Reproduce, word for word, all of the records; the pictures stay out.

[Opening Given entries section]

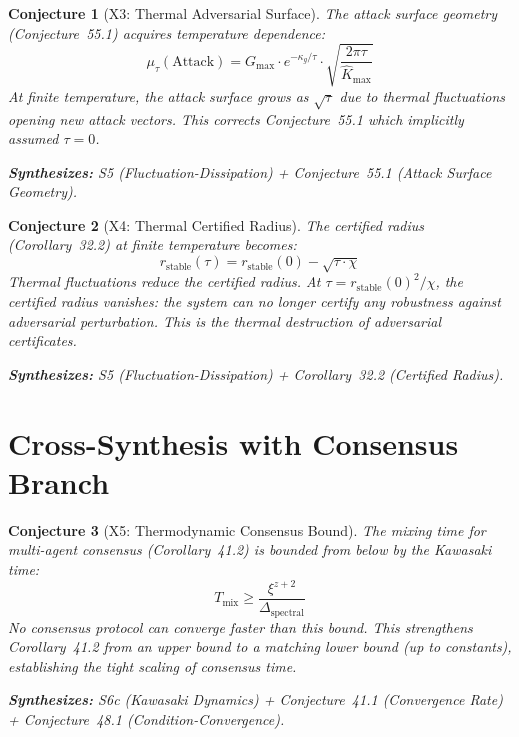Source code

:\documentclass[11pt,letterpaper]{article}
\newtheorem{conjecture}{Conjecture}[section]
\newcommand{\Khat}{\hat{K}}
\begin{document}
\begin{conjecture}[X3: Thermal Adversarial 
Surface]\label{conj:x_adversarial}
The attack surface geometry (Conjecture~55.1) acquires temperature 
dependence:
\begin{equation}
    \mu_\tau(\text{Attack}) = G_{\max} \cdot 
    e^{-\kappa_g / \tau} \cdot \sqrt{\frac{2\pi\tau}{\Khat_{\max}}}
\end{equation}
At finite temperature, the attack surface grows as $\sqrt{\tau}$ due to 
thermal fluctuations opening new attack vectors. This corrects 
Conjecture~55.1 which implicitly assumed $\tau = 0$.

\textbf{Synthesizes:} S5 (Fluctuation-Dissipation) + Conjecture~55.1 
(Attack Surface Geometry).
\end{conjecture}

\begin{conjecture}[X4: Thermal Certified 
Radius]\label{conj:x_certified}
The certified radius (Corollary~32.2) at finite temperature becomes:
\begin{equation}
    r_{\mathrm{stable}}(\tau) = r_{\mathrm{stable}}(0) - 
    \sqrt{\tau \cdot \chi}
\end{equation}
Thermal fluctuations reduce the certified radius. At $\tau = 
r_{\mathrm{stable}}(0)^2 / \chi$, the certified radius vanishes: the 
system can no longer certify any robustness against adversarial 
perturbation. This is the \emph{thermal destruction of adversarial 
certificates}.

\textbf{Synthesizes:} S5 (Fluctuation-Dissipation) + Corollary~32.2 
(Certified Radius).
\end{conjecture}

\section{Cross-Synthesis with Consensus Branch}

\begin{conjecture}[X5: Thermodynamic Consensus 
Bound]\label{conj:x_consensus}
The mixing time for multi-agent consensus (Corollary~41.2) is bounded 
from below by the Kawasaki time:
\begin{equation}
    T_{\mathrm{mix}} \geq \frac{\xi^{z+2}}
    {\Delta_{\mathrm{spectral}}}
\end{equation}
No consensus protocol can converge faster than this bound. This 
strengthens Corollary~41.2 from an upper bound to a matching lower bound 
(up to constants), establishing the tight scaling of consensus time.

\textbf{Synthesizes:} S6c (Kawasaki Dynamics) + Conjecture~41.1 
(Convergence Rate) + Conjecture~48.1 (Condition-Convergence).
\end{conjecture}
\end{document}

[Closing Given entries section]

Response area
Source code

:\documentclass[11pt,letterpaper]{article}
\newtheorem{conjecture}{Conjecture}[section]
\newcommand{\Khat}{\hat{K}}
\begin{document}
\begin{conjecture}[X3: Thermal Adversarial 
Surface]\label{conj:x_adversarial}
The attack surface geometry (Conjecture~55.1) acquires temperature 
dependence:
\begin{equation}
    \mu_\tau(\text{Attack}) = G_{\max} \cdot 
    e^{-\kappa_g / \tau} \cdot \sqrt{\frac{2\pi\tau}{\Khat_{\max}}}
\end{equation}
At finite temperature, the attack surface grows as $\sqrt{\tau}$ due to 
thermal fluctuations opening new attack vectors. This corrects 
Conjecture~55.1 which implicitly assumed $\tau = 0$.

\textbf{Synthesizes:} S5 (Fluctuation-Dissipation) + Conjecture~55.1 
(Attack Surface Geometry).
\end{conjecture}

\begin{conjecture}[X4: Thermal Certified 
Radius]\label{conj:x_certified}
The certified radius (Corollary~32.2) at finite temperature becomes:
\begin{equation}
    r_{\mathrm{stable}}(\tau) = r_{\mathrm{stable}}(0) - 
    \sqrt{\tau \cdot \chi}
\end{equation}
Thermal fluctuations reduce the certified radius. At $\tau = 
r_{\mathrm{stable}}(0)^2 / \chi$, the certified radius vanishes: the 
system can no longer certify any robustness against adversarial 
perturbation. This is the \emph{thermal destruction of adversarial 
certificates}.

\textbf{Synthesizes:} S5 (Fluctuation-Dissipation) + Corollary~32.2 
(Certified Radius).
\end{conjecture}

\section{Cross-Synthesis with Consensus Branch}

\begin{conjecture}[X5: Thermodynamic Consensus 
Bound]\label{conj:x_consensus}
The mixing time for multi-agent consensus (Corollary~41.2) is bounded 
from below by the Kawasaki time:
\begin{equation}
    T_{\mathrm{mix}} \geq \frac{\xi^{z+2}}
    {\Delta_{\mathrm{spectral}}}
\end{equation}
No consensus protocol can converge faster than this bound. This 
strengthens Corollary~41.2 from an upper bound to a matching lower bound 
(up to constants), establishing the tight scaling of consensus time.

\textbf{Synthesizes:} S6c (Kawasaki Dynamics) + Conjecture~41.1 
(Convergence Rate) + Conjecture~48.1 (Condition-Convergence).
\end{conjecture}
\end{document}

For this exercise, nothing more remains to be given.